MARCEL PROUST, French novelist, born (d: 1922); As almost everyone who is aware of Proust knows, he suffered from chronic asthma and wrote – mostly at night – in a cork-walled room. His vast novel Remembrance of Things Past (Á la Recherche du Temps Perdu) recounts the life of his hero, tacitly Proust himself. It has no plot in the usual sense, but is closely woven together like a symphony by the recurrence of the same characters and the same themes.
Memory plays a large part in the construction, and remembered scenes from boyhood are the device by which the more usual chronological method is replaced. There are many lengthy digressions, ranging from the metaphysical dissertations on the flight of time and the timelessness of sensation to beautiful passages on architecture and art. In 1912, when Proust sought to have his manuscript published, it was summarily rejected. The report of a publisher’s reader survives.
Ironically, the first third of the many-volume novel, so rich in aesthetic, scientific and philosophical learning, and today considered perhaps the most remarkable literary work produced in the first half of the 20th century, was rejected on the grounds that “one has no idea of what it’s all about…nothing happens in these 700 pages.”
One of Proust’s major themes, of course, is homosexuality, but the subject is confused because, as Andrè Gide was the first to point out, Proust made certain characters female when he really meant them to be male. Thus the character of Albertina, for example, is really based on Proust’s own chauffeur-love, Alfred Agostinelli, a daring young Italian so in love with speed of newly invented machines that he died (in 1914) while learning to pilot a primitive airplane.

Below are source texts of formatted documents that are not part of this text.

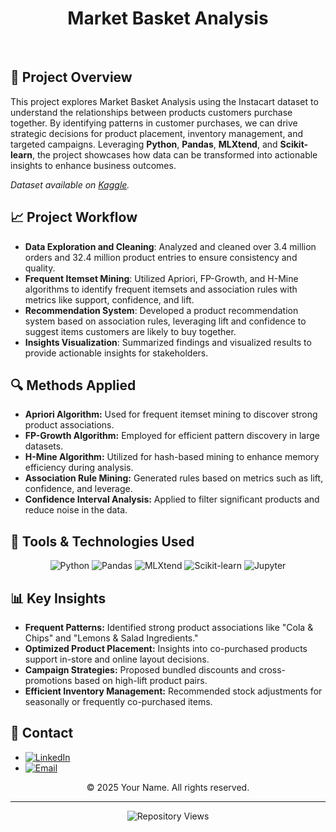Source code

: <h1 align="center">Market Basket Analysis</h1>

<br/>

<h2>🚀 <strong>Project Overview</strong></h2>
<p>
This project explores Market Basket Analysis using the Instacart dataset to understand the relationships between products customers purchase together. By identifying patterns in customer purchases, we can drive strategic decisions for product placement, inventory management, and targeted campaigns. Leveraging <strong>Python</strong>, <strong>Pandas</strong>, <strong>MLXtend</strong>, and <strong>Scikit-learn</strong>, the project showcases how data can be transformed into actionable insights to enhance business outcomes.
</p>
<p><em>Dataset available on <a href="https://www.kaggle.com/datasets/psparks/instacart-market-basket-analysis" target="_blank">Kaggle</a>.</em></p>

<h2>📈 <strong>Project Workflow</strong></h2>
<ul>
  <li><strong>Data Exploration and Cleaning</strong>: Analyzed and cleaned over 3.4 million orders and 32.4 million product entries to ensure consistency and quality.</li>
  <li><strong>Frequent Itemset Mining</strong>: Utilized Apriori, FP-Growth, and H-Mine algorithms to identify frequent itemsets and association rules with metrics like support, confidence, and lift.</li>
  <li><strong>Recommendation System</strong>: Developed a product recommendation system based on association rules, leveraging lift and confidence to suggest items customers are likely to buy together.</li>
  <li><strong>Insights Visualization</strong>: Summarized findings and visualized results to provide actionable insights for stakeholders.
</li>
</ul>

<h2>🔍 <strong>Methods Applied</strong></h2>
<ul>
  <li><strong>Apriori Algorithm:</strong> Used for frequent itemset mining to discover strong product associations.</li>
  <li><strong>FP-Growth Algorithm:</strong> Employed for efficient pattern discovery in large datasets.</li>
  <li><strong>H-Mine Algorithm:</strong> Utilized for hash-based mining to enhance memory efficiency during analysis.</li>
  <li><strong>Association Rule Mining:</strong> Generated rules based on metrics such as lift, confidence, and leverage.</li>
  <li><strong>Confidence Interval Analysis:</strong> Applied to filter significant products and reduce noise in the data.</li>
</ul>

<h2>🔧 <strong>Tools & Technologies Used</strong></h2>
<div align="center">
    <img src="https://img.shields.io/badge/python-3670A0?style=for-the-badge&logo=python&logoColor=ffdd54" alt="Python"/>
    <img src="https://img.shields.io/badge/pandas-150458?style=for-the-badge&logo=pandas&logoColor=white" alt="Pandas"/>
    <img src="https://img.shields.io/badge/MLXtend-FFD700?style=for-the-badge" alt="MLXtend"/>
    <img src="https://img.shields.io/badge/Scikit--learn-F7931E?style=for-the-badge&logo=scikitlearn&logoColor=white" alt="Scikit-learn"/>
    <img src="https://img.shields.io/badge/Jupyter-DA5B0B?style=for-the-badge&logo=jupyter&logoColor=white" alt="Jupyter"/>
</div>

<h2>📊 <strong>Key Insights</strong></h2>
<ul>
  <li><strong>Frequent Patterns:</strong> Identified strong product associations like "Cola & Chips" and "Lemons & Salad Ingredients."</li>
  <li><strong>Optimized Product Placement:</strong> Insights into co-purchased products support in-store and online layout decisions.</li>
  <li><strong>Campaign Strategies:</strong> Proposed bundled discounts and cross-promotions based on high-lift product pairs.</li>
  <li><strong>Efficient Inventory Management:</strong> Recommended stock adjustments for seasonally or frequently co-purchased items.</li>
</ul>

<h2>📢 <strong>Contact</strong></h2>
<ul>
    <li><a href="https://www.linkedin.com/in/yourusername/" target="_blank"><img src="https://img.shields.io/badge/LinkedIn-%230077B5.svg?logo=linkedin&logoColor=white" alt="LinkedIn"/></a></li>
    <li><a href="mailto:your.email@example.com"><img src="https://img.shields.io/badge/Email-D14836?logo=gmail&logoColor=white" alt="Email"/></a></li>
</ul>

<p align="center">&copy; 2025 Your Name. All rights reserved.</p>

<hr>

<p align="center">
  <img src="https://komarev.com/ghpvc/?username=ecembayindir&repo=basket-analysis&label=Repository%20views&color=0e75b6&style=flat" alt="Repository Views">
</p>

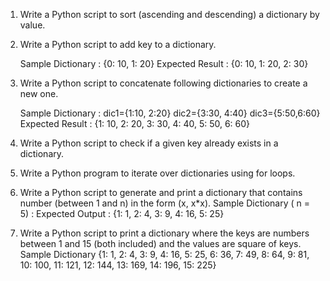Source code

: 1. Write a Python script to sort (ascending and descending) a dictionary by value. 

2. Write a Python script to add key to a dictionary. 

	Sample Dictionary : {0: 10, 1: 20}
	Expected Result : {0: 10, 1: 20, 2: 30}

3. Write a Python script to concatenate following dictionaries to create a new one. 

	Sample Dictionary :
	dic1={1:10, 2:20}
	dic2={3:30, 4:40}
	dic3={5:50,6:60}
Expected Result : {1: 10, 2: 20, 3: 30, 4: 40, 5: 50, 6: 60}

4. Write a Python script to check if a given key already exists in a dictionary. 

5. Write a Python program to iterate over dictionaries using for loops. 

6. Write a Python script to generate and print a dictionary that contains number (between 1 and n) in the form (x, x*x). 
Sample Dictionary ( n = 5) :
Expected Output : {1: 1, 2: 4, 3: 9, 4: 16, 5: 25}

7. Write a Python script to print a dictionary where the keys are numbers between 1 and 15 (both included) and the values are square of keys. 
Sample Dictionary
{1: 1, 2: 4, 3: 9, 4: 16, 5: 25, 6: 36, 7: 49, 8: 64, 9: 81, 10: 100, 11: 121, 12: 144, 13: 169, 14: 196, 15: 225}
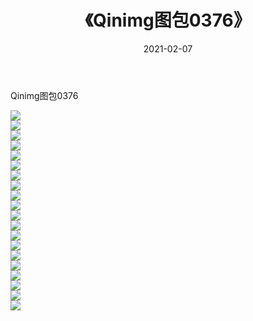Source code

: ﻿---
layout: post
title:  《Qinimg图包0376》
date:   2021-02-07
img: http://imgx.orgx.ga/Qinimg图包/Qinimg图包0376/000.jpg
categories: [美女, 清纯, 唯美]
---

Qinimg图包0376

 ![](http://imgx.orgx.ga/Qinimg图包/Qinimg图包0376/001.jpg) <br>![](http://imgx.orgx.ga/Qinimg图包/Qinimg图包0376/002.jpg) <br>![](http://imgx.orgx.ga/Qinimg图包/Qinimg图包0376/003.jpg) <br>![](http://imgx.orgx.ga/Qinimg图包/Qinimg图包0376/004.jpg) <br>![](http://imgx.orgx.ga/Qinimg图包/Qinimg图包0376/005.jpg) <br>![](http://imgx.orgx.ga/Qinimg图包/Qinimg图包0376/006.jpg) <br>![](http://imgx.orgx.ga/Qinimg图包/Qinimg图包0376/007.jpg) <br>![](http://imgx.orgx.ga/Qinimg图包/Qinimg图包0376/008.jpg) <br>![](http://imgx.orgx.ga/Qinimg图包/Qinimg图包0376/009.jpg) <br>![](http://imgx.orgx.ga/Qinimg图包/Qinimg图包0376/010.jpg) <br>![](http://imgx.orgx.ga/Qinimg图包/Qinimg图包0376/011.jpg) <br>![](http://imgx.orgx.ga/Qinimg图包/Qinimg图包0376/012.jpg) <br>![](http://imgx.orgx.ga/Qinimg图包/Qinimg图包0376/013.jpg) <br>![](http://imgx.orgx.ga/Qinimg图包/Qinimg图包0376/014.jpg) <br>![](http://imgx.orgx.ga/Qinimg图包/Qinimg图包0376/015.jpg) <br>![](http://imgx.orgx.ga/Qinimg图包/Qinimg图包0376/016.jpg) <br>![](http://imgx.orgx.ga/Qinimg图包/Qinimg图包0376/017.jpg) <br>![](http://imgx.orgx.ga/Qinimg图包/Qinimg图包0376/018.jpg) <br>![](http://imgx.orgx.ga/Qinimg图包/Qinimg图包0376/019.jpg) <br>![](http://imgx.orgx.ga/Qinimg图包/Qinimg图包0376/020.jpg) <br>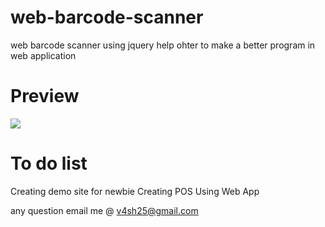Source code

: # web-barcode-scanner
web barcode scanner using jquery 
help ohter to make a better program in web application 



# Preview 
<img src="https://cdn.pbrd.co/images/DCdmBQzav.jpg">



# To do list 
Creating demo site for newbie 
Creating POS Using Web App


any question email me @ v4sh25@gmail.com
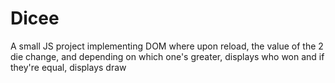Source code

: # Dicee
A small JS project implementing DOM where upon reload, the value of the 2 die change, and depending on which one's greater, displays who won and if they're equal, displays draw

In the past, English and American readers have undoubtededly wondered why so much fuss has been made about Proust, since his famous book seems at times to be insufferably boring. The reason is the Scott Moncrieff translation that is not only dated in its stilted language, but severely bowdlerized to protect the tender virtue of the Anglo-Saxon reader. Gratefully, the Terence Kilmartin translation is both modern and unexpurgated. Proust, at long last, is permitted to be Gay.